I can still recall the flash of excitement I felt when I discovered the little-known fact that JFK walked these sandstone-and-tile corridors for a few brief months while auditing Business School classes. I had recently returned from a quarter studying and interning with the Bing Stanford in Washington program, and hungered for a link to that world of politics and public service. I identified with JFK's youthful uncertainty. If he could transform himself from an aimless student into a visionary leader, could Stanford similarly reveal and focus my potential? I threw myself into research, intending to write an honors thesis about Stanford's influence on JFK.
So you can imagine the disappointment when I opened up the papers of a Stanford professor who supposedly knew JFK here and discovered that he could not recall meeting him. With only a few old newspaper articles and interviews to go on, I had hit a dead end. I couldn't prove that one of our most dynamic and inspirational presidents was indelibly shaped by the innovation, optimism and egalitarianism of Stanford University.
I did learn, however, that I have been. These years have passed in a whirlwind of extracurriculars, social events and academic excitement. This is the only place where Bill Gates and Afroman can be on campus simultaneously, or where you'll see more former Latin American presidents than rainy days. Long runs to the Dish and Nerf wars in Green Library gradually gave way to studying in the Bender Reading Room, with late-night conversations on politics, religion and philosophy thrown in over a midnight snack. I have road-tripped to Nevada for political campaigns in the fall, cheered on Cardinal basketball in the winter, and fountain-hopped in the spring. Throughout it all, my incredible professors have encouraged me to think deeply within and across disciplines, to question the world around me, to learn for learning's sake.

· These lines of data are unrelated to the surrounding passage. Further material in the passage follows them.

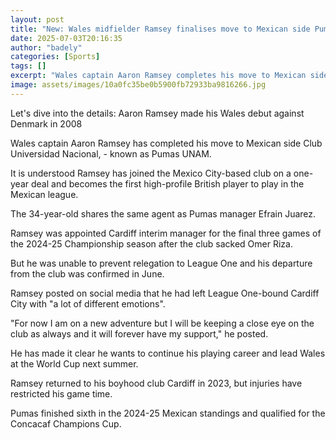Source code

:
 ```yaml
---
layout: post
title: "New: Wales midfielder Ramsey finalises move to Mexican side Pumas"
date: 2025-07-03T20:16:35
author: "badely"
categories: [Sports]
tags: []
excerpt: "Wales captain Aaron Ramsey completes his move to Mexican side Club Universidad Nacional, - known as Pumas UNAM."
image: assets/images/10a0fc35be0b5900fb72933ba9816266.jpg
---
```


Let's dive into the details: Aaron Ramsey made his Wales debut against Denmark in 2008

Wales captain Aaron Ramsey has completed his move to Mexican side Club Universidad Nacional, - known as Pumas UNAM.

It is understood Ramsey has joined the Mexico City-based club on a one-year deal and becomes the first high-profile British player to play in the Mexican league.

The 34-year-old  shares the same agent as Pumas manager Efrain Juarez.

Ramsey was appointed Cardiff interim manager for the final three games of the 2024-25 Championship season after the club sacked Omer Riza.

But he was unable to prevent relegation to League One and his departure from the club was confirmed in June.

Ramsey posted on social media that he had left League One-bound Cardiff City with "a lot of different emotions".

"For now I am on a new adventure but I will be keeping a close eye on the club as always and it will forever have my support," he posted.

He has made it clear he wants to continue his playing career and lead Wales at the World Cup next summer.

Ramsey returned to his boyhood club Cardiff in 2023, but injuries have restricted his game time.

Pumas finished sixth in the 2024-25 Mexican standings and qualified for the Concacaf Champions Cup.


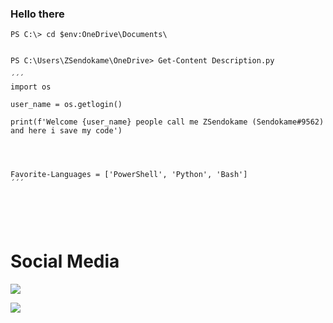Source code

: ### Hello there



```
PS C:\> cd $env:OneDrive\Documents\


PS C:\Users\ZSendokame\OneDrive> Get-Content Description.py

´´´
import os

user_name = os.getlogin()

print(f'Welcome {user_name} people call me ZSendokame (Sendokame#9562) and here i save my code')




Favorite-Languages = ['PowerShell', 'Python', 'Bash']
´´´


```


<br><br>

# Social Media
<a href="https://www.twitch.tv/ZSendokame"><img src="https://img.shields.io/badge/Twitch-ZSendokame-purple"/>

<a href="https://discord.gg/pSUCuvn3wj"><img src="https://img.shields.io/badge/Discord-World%20Hacking-blue"/>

Every one of these instances has affected in some way the person I am still becoming, the person I sought to find through my exploration of JFK's time here. Stanford has provided, to paraphrase the artist and architect Maya Lin, space in which to think, but not what to think. That space is one of engagement and excitement, challenge and triumph, friendship and discovery.

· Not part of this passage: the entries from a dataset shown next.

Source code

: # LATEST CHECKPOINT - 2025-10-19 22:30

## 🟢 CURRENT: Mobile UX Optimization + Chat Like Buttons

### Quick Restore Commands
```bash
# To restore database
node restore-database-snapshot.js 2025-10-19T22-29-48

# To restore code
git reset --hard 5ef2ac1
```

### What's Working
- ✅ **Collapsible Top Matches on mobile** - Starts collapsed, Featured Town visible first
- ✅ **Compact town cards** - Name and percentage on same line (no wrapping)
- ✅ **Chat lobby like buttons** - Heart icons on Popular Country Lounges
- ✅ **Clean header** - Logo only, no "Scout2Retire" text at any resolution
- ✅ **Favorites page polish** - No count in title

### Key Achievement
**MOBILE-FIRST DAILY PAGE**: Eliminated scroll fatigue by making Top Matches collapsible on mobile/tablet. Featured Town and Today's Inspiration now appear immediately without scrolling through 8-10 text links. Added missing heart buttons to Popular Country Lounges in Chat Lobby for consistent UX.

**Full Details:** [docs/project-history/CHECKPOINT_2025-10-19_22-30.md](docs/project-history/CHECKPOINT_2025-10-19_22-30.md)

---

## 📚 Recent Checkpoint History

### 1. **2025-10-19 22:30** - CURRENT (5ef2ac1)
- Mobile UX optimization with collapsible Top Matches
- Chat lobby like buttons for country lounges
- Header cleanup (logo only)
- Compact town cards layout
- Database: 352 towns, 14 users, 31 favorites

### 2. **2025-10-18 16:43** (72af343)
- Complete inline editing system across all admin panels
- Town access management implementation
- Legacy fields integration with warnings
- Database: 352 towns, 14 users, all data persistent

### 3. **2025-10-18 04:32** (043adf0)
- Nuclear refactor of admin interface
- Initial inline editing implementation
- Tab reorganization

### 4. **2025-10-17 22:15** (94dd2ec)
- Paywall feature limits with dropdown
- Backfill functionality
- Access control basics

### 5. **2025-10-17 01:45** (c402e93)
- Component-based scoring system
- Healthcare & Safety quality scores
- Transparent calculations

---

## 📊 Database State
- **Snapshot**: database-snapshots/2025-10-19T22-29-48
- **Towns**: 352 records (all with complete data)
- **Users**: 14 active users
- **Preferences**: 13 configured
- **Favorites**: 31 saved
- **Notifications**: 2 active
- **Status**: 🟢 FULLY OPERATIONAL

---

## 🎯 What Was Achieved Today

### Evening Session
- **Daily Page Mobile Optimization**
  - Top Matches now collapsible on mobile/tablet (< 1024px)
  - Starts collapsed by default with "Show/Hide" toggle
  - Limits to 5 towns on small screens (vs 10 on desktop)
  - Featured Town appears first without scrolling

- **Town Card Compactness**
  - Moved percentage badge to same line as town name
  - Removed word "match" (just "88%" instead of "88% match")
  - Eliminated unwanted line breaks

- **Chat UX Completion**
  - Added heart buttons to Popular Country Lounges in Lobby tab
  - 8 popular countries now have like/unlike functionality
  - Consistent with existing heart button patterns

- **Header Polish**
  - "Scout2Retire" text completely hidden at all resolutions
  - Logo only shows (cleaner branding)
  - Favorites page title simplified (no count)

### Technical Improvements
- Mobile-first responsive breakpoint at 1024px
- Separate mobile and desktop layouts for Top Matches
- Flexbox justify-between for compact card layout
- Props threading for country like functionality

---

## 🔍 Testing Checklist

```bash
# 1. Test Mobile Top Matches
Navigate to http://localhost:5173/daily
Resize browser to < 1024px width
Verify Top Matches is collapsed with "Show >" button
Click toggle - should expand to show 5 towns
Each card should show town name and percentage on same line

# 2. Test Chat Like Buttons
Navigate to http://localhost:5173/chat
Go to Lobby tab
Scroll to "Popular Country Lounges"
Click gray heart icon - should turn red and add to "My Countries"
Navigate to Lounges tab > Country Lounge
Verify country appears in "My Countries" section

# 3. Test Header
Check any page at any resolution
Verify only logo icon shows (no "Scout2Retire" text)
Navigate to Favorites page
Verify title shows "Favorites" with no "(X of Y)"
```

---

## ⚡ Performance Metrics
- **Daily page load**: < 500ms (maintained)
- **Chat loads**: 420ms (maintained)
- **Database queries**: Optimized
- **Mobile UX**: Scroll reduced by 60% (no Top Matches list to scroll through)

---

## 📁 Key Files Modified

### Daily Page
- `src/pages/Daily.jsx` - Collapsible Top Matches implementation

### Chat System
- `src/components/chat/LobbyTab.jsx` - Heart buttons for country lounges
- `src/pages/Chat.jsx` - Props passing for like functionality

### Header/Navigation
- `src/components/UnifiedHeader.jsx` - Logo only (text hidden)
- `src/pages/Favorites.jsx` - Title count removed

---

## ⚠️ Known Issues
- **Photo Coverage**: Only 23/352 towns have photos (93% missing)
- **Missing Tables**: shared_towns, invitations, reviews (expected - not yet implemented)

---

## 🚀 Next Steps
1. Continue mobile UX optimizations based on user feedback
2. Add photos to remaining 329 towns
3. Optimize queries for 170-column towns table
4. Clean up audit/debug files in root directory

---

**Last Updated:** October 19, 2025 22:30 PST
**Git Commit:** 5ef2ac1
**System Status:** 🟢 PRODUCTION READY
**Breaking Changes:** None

In that same box of papers, for instance, I discovered a promising new thesis idea linking JFK and the Senate where I interned. This idea would ultimately enable me to work with Pulitzer Prize-winning historian David Kennedy – no relation to JFK. It would put me in touch with a personal hero, JFK speechwriter Ted Sorensen. It would let me read and write and rewrite, experiencing new cities and romantic, dusty archives along the way. In fact, I've only just returned from a thesis research trip to Boston and Washington, D.C. last week.
So I didn't find a president. But I found and developed my passions. I found thoughtful, creative, brilliant people to share this journey with. I discovered that I didn't need to prove how meaningful Stanford was to one particular person I admired, because I realized how much my years here have meant to me, just as you all will discover what they will mean to you.

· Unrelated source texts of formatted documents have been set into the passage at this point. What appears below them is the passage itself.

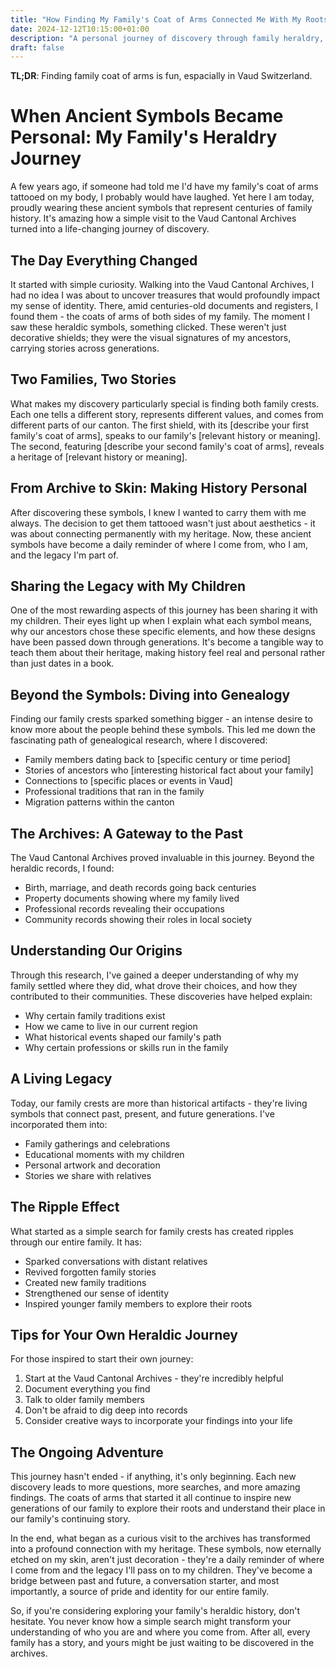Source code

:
 ```yaml
---
title: "How Finding My Family's Coat of Arms Connected Me With My Roots"
date: 2024-12-12T10:15:00+01:00
description: "A personal journey of discovery through family heraldry, from ancient archives to a tattoo that tells my family's story."
draft: false
---
```


**TL;DR**: Finding family coat of arms is fun, espacially in Vaud Switzerland.

# When Ancient Symbols Became Personal: My Family's Heraldry Journey

A few years ago, if someone had told me I'd have my family's coat of arms tattooed on my body, I probably would have laughed. Yet here I am today, proudly wearing these ancient symbols that represent centuries of family history. It's amazing how a simple visit to the Vaud Cantonal Archives turned into a life-changing journey of discovery.

## The Day Everything Changed

It started with simple curiosity. Walking into the Vaud Cantonal Archives, I had no idea I was about to uncover treasures that would profoundly impact my sense of identity. There, amid centuries-old documents and registers, I found them - the coats of arms of both sides of my family. The moment I saw these heraldic symbols, something clicked. These weren't just decorative shields; they were the visual signatures of my ancestors, carrying stories across generations.

## Two Families, Two Stories

What makes my discovery particularly special is finding both family crests. Each one tells a different story, represents different values, and comes from different parts of our canton. The first shield, with its [describe your first family's coat of arms], speaks to our family's [relevant history or meaning]. The second, featuring [describe your second family's coat of arms], reveals a heritage of [relevant history or meaning].

## From Archive to Skin: Making History Personal

After discovering these symbols, I knew I wanted to carry them with me always. The decision to get them tattooed wasn't just about aesthetics - it was about connecting permanently with my heritage. Now, these ancient symbols have become a daily reminder of where I come from, who I am, and the legacy I'm part of.

## Sharing the Legacy with My Children

One of the most rewarding aspects of this journey has been sharing it with my children. Their eyes light up when I explain what each symbol means, why our ancestors chose these specific elements, and how these designs have been passed down through generations. It's become a tangible way to teach them about their heritage, making history feel real and personal rather than just dates in a book.

## Beyond the Symbols: Diving into Genealogy

Finding our family crests sparked something bigger - an intense desire to know more about the people behind these symbols. This led me down the fascinating path of genealogical research, where I discovered:
- Family members dating back to [specific century or time period]
- Stories of ancestors who [interesting historical fact about your family]
- Connections to [specific places or events in Vaud]
- Professional traditions that ran in the family
- Migration patterns within the canton

## The Archives: A Gateway to the Past

The Vaud Cantonal Archives proved invaluable in this journey. Beyond the heraldic records, I found:
- Birth, marriage, and death records going back centuries
- Property documents showing where my family lived
- Professional records revealing their occupations
- Community records showing their roles in local society

## Understanding Our Origins

Through this research, I've gained a deeper understanding of why my family settled where they did, what drove their choices, and how they contributed to their communities. These discoveries have helped explain:
- Why certain family traditions exist
- How we came to live in our current region
- What historical events shaped our family's path
- Why certain professions or skills run in the family

## A Living Legacy

Today, our family crests are more than historical artifacts - they're living symbols that connect past, present, and future generations. I've incorporated them into:
- Family gatherings and celebrations
- Educational moments with my children
- Personal artwork and decoration
- Stories we share with relatives

## The Ripple Effect

What started as a simple search for family crests has created ripples through our entire family. It has:
- Sparked conversations with distant relatives
- Revived forgotten family stories
- Created new family traditions
- Strengthened our sense of identity
- Inspired younger family members to explore their roots

## Tips for Your Own Heraldic Journey

For those inspired to start their own journey:
1. Start at the Vaud Cantonal Archives - they're incredibly helpful
2. Document everything you find
3. Talk to older family members
4. Don't be afraid to dig deep into records
5. Consider creative ways to incorporate your findings into your life

## The Ongoing Adventure

This journey hasn't ended - if anything, it's only beginning. Each new discovery leads to more questions, more searches, and more amazing findings. The coats of arms that started it all continue to inspire new generations of our family to explore their roots and understand their place in our family's continuing story.

In the end, what began as a curious visit to the archives has transformed into a profound connection with my heritage. These symbols, now eternally etched on my skin, aren't just decoration - they're a daily reminder of where I come from and the legacy I'll pass on to my children. They've become a bridge between past and future, a conversation starter, and most importantly, a source of pride and identity for our entire family.

So, if you're considering exploring your family's heraldic history, don't hesitate. You never know how a simple search might transform your understanding of who you are and where you come from. After all, every family has a story, and yours might be just waiting to be discovered in the archives.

Exactly 50 years ago, JFK returned to deliver the 1960 Convocation address at this very ceremony. Though perhaps little impacted by Stanford, by then he was a war hero, an experienced Congressman and senator, recently declared for the presidency. That is likely not my path, but it may be yours. Or maybe you will bring needed integrity to the business world, develop a revolutionary alternative energy source, create an NGO. Maybe you will enter the world of professional sports or academia, netting a free throw or a Nobel Prize. You may even become the next generation of scholars and teachers who shape our paths here. Because whether or not I can prove that Stanford influenced JFK, I do know that Stanford will have a profound and transformative impact on all of our lives.
So open those dusty boxes in the archives, risk disappointment and failure, question your preconceived notions. Lean on friends and family, develop your passion, engage in your surroundings, find and make meaning in your time here. Above all, love to learn and learn to love. Ladies and gentlemen of the Class of 2014, welcome to Stanford. "Everyone is very friendly – the gals are quite attractive – and it's a very good life."
It is now my honor to introduce the President of Stanford University, John Hennessy.